Versicherungsbetrug: Schaden von vier Milliarden Euro jährlich
Die Versicherung zahlt schon. Davon gehen nicht nur ehrliche Kunden aus, die tatsächlich Hilfe benötigen, sondern auch Versicherungsnehmer, die lediglich ihr Portemonnaie füllen möchten. Das Thema Versicherungsbetrug entpuppt sich für die Branche immer mehr als Fass ohne Boden. Den jüngsten Statistiken des Gesamtverbandes der Deutschen Versicherungswirtschaft (GDV) zufolge entsteht den Unternehmen Jahr für Jahr ein Schaden von knapp vier Milliarden Euro.
Dabei haben viele, die ihre Assekuranz betuppen wollen, nicht einmal ein schlechtes Gewissen. Laut einer Umfrage der GfK Finanzmarktforschung zum Thema „Versicherungsbetrug in Deutschland“ gehen 23 Prozent der Bundesbürger davon aus, dass jeder zumindest einmal im Leben die Versicherung übers Ohr haut. Für 21 Prozent handelt es sich lediglich um ein Kavaliersdelikt, „wenn man die Versicherung einmal mehr bezahlen lässt, als unbedingt nötig wäre“. Als wenn diese Daten nicht schon unerfreulich genug wären, halten 79 Prozent der bis 29-Jährigen und 76 Prozent der 30- bis 39-Jährigen es für relativ einfach, die Versicherung abzuzocken.
Hausrat- und private Haftpflichtversicherung stehen in dem Zusammenhang mit einer Quote von 43 bzw. 41 Prozent ganz oben auf der Liste der Betrüger.
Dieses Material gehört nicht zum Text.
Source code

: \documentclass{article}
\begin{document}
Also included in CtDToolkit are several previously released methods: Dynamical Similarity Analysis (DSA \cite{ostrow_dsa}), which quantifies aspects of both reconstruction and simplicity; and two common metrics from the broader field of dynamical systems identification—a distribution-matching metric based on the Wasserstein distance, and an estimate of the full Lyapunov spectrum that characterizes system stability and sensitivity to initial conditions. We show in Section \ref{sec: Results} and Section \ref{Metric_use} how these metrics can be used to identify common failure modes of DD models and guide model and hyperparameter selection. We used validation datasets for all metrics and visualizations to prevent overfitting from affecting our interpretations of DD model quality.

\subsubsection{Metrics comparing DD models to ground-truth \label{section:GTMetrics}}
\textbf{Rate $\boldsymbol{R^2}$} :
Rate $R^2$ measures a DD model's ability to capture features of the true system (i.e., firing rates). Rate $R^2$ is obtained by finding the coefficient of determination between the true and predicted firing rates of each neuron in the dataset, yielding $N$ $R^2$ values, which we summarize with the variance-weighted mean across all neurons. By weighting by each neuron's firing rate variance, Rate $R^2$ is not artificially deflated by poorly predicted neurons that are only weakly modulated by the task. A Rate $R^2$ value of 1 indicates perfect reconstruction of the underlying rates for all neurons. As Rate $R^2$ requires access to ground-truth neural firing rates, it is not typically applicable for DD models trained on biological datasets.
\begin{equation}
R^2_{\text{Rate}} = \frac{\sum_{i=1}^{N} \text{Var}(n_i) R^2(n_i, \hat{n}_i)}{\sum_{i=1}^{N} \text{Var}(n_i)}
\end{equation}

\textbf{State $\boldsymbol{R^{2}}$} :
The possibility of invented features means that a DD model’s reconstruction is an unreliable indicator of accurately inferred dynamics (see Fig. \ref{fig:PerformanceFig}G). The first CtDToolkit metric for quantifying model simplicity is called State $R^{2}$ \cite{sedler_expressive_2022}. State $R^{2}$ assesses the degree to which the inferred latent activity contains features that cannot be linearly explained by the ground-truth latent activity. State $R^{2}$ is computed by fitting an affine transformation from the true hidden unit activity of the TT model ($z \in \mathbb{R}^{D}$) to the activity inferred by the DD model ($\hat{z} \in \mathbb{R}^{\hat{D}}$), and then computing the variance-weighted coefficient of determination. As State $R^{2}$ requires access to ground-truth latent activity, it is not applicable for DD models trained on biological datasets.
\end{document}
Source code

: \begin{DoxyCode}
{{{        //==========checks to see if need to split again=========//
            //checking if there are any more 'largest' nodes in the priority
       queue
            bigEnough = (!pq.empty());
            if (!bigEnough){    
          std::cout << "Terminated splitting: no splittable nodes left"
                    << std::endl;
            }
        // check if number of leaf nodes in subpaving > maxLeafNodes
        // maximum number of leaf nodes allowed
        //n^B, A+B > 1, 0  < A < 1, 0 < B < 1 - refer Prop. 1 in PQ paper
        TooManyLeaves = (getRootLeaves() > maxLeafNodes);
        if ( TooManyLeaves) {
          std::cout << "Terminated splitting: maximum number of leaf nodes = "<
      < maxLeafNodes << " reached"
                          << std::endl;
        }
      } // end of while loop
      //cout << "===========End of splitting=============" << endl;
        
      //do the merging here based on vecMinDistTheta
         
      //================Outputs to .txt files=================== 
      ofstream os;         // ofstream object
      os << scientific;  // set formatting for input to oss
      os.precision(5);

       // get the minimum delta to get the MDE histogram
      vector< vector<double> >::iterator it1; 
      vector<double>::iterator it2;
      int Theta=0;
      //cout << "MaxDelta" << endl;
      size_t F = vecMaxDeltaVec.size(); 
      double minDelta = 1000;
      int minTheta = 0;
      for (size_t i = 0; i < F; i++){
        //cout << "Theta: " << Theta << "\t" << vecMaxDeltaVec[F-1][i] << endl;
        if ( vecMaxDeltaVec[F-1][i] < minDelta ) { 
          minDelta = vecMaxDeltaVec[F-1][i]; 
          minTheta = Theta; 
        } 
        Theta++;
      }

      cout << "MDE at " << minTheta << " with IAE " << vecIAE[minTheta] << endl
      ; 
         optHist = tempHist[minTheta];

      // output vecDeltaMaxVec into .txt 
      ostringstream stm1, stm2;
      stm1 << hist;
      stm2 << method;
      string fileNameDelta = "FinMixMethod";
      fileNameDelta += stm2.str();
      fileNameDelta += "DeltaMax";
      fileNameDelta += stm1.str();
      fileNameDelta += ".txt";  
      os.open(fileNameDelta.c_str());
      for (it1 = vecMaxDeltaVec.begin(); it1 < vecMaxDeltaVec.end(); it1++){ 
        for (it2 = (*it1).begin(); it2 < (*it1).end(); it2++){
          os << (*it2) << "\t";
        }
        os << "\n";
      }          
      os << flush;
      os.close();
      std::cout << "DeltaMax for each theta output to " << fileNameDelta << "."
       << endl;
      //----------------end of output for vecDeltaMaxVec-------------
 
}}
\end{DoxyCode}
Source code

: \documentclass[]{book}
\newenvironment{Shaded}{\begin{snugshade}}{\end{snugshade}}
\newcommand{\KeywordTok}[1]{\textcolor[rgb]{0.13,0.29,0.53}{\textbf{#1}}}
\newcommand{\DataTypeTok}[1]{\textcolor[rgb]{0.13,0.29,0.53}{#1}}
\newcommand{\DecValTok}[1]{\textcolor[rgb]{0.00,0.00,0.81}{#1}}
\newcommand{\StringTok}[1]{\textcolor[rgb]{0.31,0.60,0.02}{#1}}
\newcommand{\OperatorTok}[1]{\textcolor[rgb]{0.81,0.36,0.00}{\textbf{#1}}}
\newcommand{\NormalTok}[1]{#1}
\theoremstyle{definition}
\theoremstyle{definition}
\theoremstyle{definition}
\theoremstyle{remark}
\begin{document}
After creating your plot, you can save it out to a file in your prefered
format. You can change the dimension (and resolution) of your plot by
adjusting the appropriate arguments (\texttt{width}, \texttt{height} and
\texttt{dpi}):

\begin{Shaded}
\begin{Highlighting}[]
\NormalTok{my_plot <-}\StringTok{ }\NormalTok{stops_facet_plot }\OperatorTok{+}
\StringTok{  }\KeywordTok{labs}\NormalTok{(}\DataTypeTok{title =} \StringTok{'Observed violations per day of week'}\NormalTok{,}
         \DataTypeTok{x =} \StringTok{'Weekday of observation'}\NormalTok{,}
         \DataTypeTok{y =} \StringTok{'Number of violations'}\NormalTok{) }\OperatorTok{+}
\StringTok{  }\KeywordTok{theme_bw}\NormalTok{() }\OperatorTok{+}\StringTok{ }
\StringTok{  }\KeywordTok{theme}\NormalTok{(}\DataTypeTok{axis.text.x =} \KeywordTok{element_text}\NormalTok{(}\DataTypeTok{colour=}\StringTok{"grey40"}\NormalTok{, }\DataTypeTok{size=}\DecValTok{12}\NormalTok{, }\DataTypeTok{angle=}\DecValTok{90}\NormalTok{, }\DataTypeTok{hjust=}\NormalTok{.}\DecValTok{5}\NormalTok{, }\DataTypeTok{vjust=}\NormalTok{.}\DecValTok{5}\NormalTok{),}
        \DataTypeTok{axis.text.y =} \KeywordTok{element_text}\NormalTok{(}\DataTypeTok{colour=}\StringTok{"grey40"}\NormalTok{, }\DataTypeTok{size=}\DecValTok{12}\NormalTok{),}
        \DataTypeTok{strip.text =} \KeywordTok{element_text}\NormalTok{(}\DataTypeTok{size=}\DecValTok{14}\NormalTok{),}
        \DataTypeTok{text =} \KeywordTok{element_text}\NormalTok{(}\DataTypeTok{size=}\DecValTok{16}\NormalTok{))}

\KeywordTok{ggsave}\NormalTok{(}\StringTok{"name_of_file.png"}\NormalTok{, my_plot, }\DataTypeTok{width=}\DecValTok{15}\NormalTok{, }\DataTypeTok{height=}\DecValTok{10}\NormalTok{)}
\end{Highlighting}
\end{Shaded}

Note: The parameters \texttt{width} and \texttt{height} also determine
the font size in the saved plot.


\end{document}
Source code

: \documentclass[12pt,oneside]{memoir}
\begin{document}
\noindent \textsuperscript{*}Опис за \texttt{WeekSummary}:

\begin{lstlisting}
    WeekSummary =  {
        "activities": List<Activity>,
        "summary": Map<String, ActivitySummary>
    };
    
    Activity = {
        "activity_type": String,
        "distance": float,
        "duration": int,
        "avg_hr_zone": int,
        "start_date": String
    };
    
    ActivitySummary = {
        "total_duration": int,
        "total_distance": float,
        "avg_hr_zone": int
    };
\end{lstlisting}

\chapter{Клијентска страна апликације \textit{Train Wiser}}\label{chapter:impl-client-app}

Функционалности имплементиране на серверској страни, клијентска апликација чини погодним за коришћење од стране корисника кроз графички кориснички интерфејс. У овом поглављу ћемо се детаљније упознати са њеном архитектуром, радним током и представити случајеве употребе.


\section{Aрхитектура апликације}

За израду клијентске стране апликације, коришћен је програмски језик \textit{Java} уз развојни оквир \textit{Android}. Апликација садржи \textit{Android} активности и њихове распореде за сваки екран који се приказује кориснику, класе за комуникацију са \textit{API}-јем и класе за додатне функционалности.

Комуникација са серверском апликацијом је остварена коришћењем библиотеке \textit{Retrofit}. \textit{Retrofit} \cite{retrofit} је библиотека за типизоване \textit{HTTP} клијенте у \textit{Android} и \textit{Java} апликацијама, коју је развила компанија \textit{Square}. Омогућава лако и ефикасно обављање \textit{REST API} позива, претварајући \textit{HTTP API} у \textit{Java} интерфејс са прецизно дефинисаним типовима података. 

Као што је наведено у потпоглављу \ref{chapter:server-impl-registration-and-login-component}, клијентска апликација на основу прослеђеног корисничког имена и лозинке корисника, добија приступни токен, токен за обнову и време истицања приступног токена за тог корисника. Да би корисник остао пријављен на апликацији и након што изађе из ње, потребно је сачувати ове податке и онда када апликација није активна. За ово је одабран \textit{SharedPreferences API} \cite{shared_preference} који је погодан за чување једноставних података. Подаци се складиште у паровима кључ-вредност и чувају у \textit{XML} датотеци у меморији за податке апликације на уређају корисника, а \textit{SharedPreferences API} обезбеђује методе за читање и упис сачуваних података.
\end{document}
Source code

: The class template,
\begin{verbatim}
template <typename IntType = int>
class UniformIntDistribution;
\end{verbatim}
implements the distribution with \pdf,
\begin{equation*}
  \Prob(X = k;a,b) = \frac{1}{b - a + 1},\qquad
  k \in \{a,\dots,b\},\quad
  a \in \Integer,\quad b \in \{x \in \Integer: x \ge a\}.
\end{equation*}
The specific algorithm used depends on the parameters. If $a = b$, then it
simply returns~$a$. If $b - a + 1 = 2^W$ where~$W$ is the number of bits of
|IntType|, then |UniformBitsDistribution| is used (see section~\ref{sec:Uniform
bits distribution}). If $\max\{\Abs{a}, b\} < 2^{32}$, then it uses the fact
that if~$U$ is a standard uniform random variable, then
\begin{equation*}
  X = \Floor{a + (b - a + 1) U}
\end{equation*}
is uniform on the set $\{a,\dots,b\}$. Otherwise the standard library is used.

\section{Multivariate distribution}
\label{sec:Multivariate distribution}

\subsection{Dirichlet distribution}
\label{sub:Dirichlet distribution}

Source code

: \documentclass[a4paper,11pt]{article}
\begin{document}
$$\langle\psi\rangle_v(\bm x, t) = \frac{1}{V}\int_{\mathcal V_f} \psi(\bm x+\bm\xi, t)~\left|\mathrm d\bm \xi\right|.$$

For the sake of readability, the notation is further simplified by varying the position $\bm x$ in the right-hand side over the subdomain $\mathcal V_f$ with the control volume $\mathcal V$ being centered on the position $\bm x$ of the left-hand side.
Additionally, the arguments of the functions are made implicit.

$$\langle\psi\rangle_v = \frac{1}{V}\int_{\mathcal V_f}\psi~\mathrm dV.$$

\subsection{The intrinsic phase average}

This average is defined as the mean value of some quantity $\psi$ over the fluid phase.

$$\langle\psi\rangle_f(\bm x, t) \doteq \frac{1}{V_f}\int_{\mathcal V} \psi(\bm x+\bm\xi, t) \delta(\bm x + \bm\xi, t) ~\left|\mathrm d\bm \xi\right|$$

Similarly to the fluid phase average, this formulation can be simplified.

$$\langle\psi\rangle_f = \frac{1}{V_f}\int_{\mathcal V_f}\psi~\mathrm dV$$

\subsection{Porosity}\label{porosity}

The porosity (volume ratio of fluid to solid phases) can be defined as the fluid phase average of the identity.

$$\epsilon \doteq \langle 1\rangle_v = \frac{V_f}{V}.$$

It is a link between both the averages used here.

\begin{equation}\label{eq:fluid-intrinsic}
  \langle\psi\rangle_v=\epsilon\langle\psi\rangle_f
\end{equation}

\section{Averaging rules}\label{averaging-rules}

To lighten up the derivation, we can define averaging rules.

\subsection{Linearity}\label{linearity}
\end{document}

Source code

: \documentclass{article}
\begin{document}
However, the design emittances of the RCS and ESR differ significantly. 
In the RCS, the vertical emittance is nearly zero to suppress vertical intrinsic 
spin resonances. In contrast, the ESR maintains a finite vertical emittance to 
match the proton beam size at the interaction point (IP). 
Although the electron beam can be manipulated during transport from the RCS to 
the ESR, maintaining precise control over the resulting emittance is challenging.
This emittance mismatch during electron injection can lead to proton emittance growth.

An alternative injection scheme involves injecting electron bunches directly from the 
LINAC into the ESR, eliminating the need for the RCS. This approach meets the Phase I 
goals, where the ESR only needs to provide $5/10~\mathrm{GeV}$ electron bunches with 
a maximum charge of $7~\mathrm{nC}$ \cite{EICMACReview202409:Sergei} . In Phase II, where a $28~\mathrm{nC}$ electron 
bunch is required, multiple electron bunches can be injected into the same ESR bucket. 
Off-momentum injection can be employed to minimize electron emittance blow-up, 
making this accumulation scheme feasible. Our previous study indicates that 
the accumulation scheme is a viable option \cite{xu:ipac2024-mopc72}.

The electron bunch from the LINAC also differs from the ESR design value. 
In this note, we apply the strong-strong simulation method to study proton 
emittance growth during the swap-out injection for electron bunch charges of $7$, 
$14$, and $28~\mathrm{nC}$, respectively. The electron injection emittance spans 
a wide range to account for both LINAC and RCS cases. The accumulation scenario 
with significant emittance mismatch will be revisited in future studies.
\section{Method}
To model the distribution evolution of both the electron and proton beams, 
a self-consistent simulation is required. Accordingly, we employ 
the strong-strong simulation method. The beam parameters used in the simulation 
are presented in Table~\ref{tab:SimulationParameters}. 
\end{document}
Schlusslicht ist vor der Kfz-Kaskoversicherung (23 Prozent) die Wohngebäudeversicherung (16 Prozent). Spartenübergreifend steht inzwischen hinter jeder zehnten Schadensmeldung ein Betrugsversuch. Die Hauptrolle spielen Smartphones und Notebooks. Fatal hierbei: „Da werden defekte Geräte zum Beispiel über Onlineauktionen verkauft, und dann immer wieder als Versicherungsschaden gemeldet“, weiß GDV-Sprecherin Katrin Rüter de Escobar. Unter dem Strich seien 45 Prozent der eingereichten Schäden unbegründet und erfolgten 36 Prozent der Meldungen mit Betrugsabsicht. Zwar bemühe sich die Branche, den Missbrauch einzudämmen. Das Internet – etwa besagte Onlineauktionen – biete Betrügern aber viele neue Möglichkeiten, es einfach mal zu versuchen. Erwischen lassen sollte man sich dabei nicht: Selbst wenn nur bei einem kleinen Teil der Schadensmeldung geschummelt wird, geht der Kunde leer aus. Hinzu kommt ein Eintrag in das Hinweis- und Informationssystem (HIS), die „schwarze Liste“, der Versicherungsbranche. Damit wird es dann relativ schwer, sich erneut zu versichern.